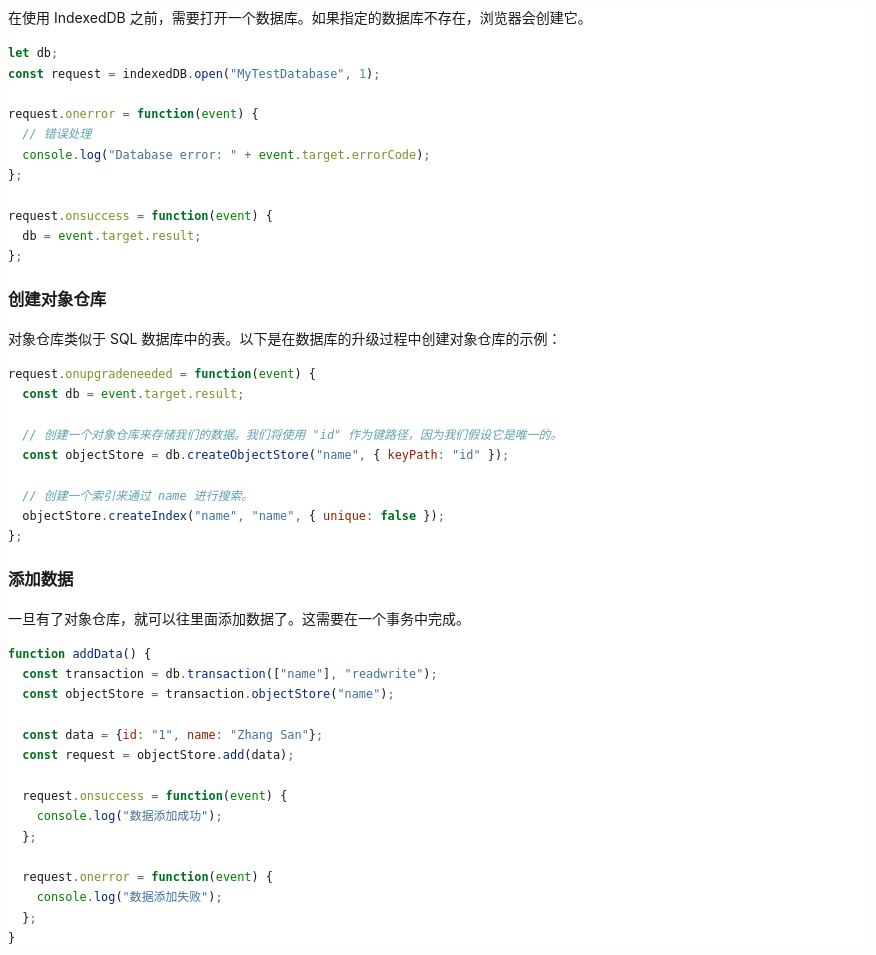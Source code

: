 在使用 IndexedDB 之前，需要打开一个数据库。如果指定的数据库不存在，浏览器会创建它。

```javascript
let db;
const request = indexedDB.open("MyTestDatabase", 1);

request.onerror = function(event) {
  // 错误处理
  console.log("Database error: " + event.target.errorCode);
};

request.onsuccess = function(event) {
  db = event.target.result;
};
```

### 创建对象仓库

对象仓库类似于 SQL 数据库中的表。以下是在数据库的升级过程中创建对象仓库的示例：

```javascript
request.onupgradeneeded = function(event) {
  const db = event.target.result;

  // 创建一个对象仓库来存储我们的数据。我们将使用 "id" 作为键路径，因为我们假设它是唯一的。
  const objectStore = db.createObjectStore("name", { keyPath: "id" });

  // 创建一个索引来通过 name 进行搜索。
  objectStore.createIndex("name", "name", { unique: false });
};
```

### 添加数据

一旦有了对象仓库，就可以往里面添加数据了。这需要在一个事务中完成。

```javascript
function addData() {
  const transaction = db.transaction(["name"], "readwrite");
  const objectStore = transaction.objectStore("name");
  
  const data = {id: "1", name: "Zhang San"};
  const request = objectStore.add(data);

  request.onsuccess = function(event) {
    console.log("数据添加成功");
  };

  request.onerror = function(event) {
    console.log("数据添加失败");
  };
}
```
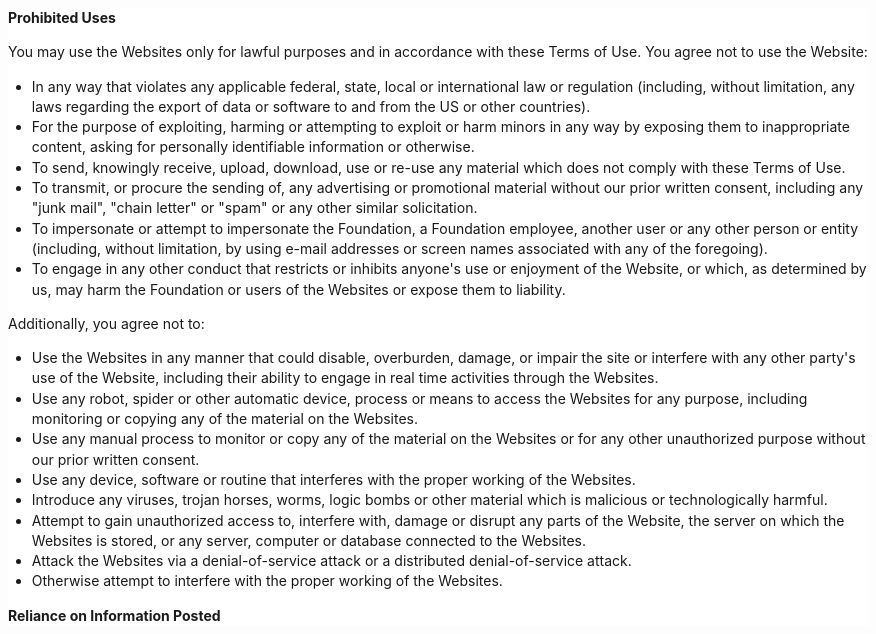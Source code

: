**Prohibited Uses**

You may use the Websites only for lawful purposes and in accordance with
these Terms of Use. You agree not to use the Website:

- In any way that violates any applicable federal, state, local or
  international law or regulation (including, without limitation, any
  laws regarding the export of data or software to and from the US or
  other countries).
- For the purpose of exploiting, harming or attempting to exploit or
  harm minors in any way by exposing them to inappropriate content,
  asking for personally identifiable information or otherwise.
- To send, knowingly receive, upload, download, use or re-use any
  material which does not comply with these Terms of Use.
- To transmit, or procure the sending of, any advertising or
  promotional material without our prior written consent, including
  any \"junk mail\", \"chain letter\" or \"spam\" or any other similar
  solicitation.
- To impersonate or attempt to impersonate the Foundation, a
  Foundation employee, another user or any other person or entity
  (including, without limitation, by using e-mail addresses or screen
  names associated with any of the foregoing).
- To engage in any other conduct that restricts or inhibits anyone\'s
  use or enjoyment of the Website, or which, as determined by us, may
  harm the Foundation or users of the Websites or expose them to
  liability.

Additionally, you agree not to:

- Use the Websites in any manner that could disable, overburden,
  damage, or impair the site or interfere with any other party\'s use
  of the Website, including their ability to engage in real time
  activities through the Websites.
- Use any robot, spider or other automatic device, process or means to
  access the Websites for any purpose, including monitoring or copying
  any of the material on the Websites.
- Use any manual process to monitor or copy any of the material on the
  Websites or for any other unauthorized purpose without our prior
  written consent.
- Use any device, software or routine that interferes with the proper
  working of the Websites.
- Introduce any viruses, trojan horses, worms, logic bombs or other
  material which is malicious or technologically harmful.
- Attempt to gain unauthorized access to, interfere with, damage or
  disrupt any parts of the Website, the server on which the Websites
  is stored, or any server, computer or database connected to the
  Websites.
- Attack the Websites via a denial-of-service attack or a distributed
  denial-of-service attack.
- Otherwise attempt to interfere with the proper working of the
  Websites.

**Reliance on Information Posted**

▶ _TO DO_: Lines wanted from the entries above: the one with "对象仓库类似于 SQL 数据库中的表。以下是在数据库的升级过程中创建对象仓库的示例：", the one with "these Terms of Use. You", and all lines between. Please copy them exactly, without the pictures and without anything else.

▶ _EXERCISE OUTPUT_:
对象仓库类似于 SQL 数据库中的表。以下是在数据库的升级过程中创建对象仓库的示例：

```javascript
request.onupgradeneeded = function(event) {
  const db = event.target.result;

  // 创建一个对象仓库来存储我们的数据。我们将使用 "id" 作为键路径，因为我们假设它是唯一的。
  const objectStore = db.createObjectStore("name", { keyPath: "id" });

  // 创建一个索引来通过 name 进行搜索。
  objectStore.createIndex("name", "name", { unique: false });
};
```

### 添加数据

一旦有了对象仓库，就可以往里面添加数据了。这需要在一个事务中完成。

```javascript
function addData() {
  const transaction = db.transaction(["name"], "readwrite");
  const objectStore = transaction.objectStore("name");
  
  const data = {id: "1", name: "Zhang San"};
  const request = objectStore.add(data);

  request.onsuccess = function(event) {
    console.log("数据添加成功");
  };

  request.onerror = function(event) {
    console.log("数据添加失败");
  };
}
```
Source code

:**Prohibited Uses**

You may use the Websites only for lawful purposes and in accordance with
these Terms of Use. You agree not to use the Website:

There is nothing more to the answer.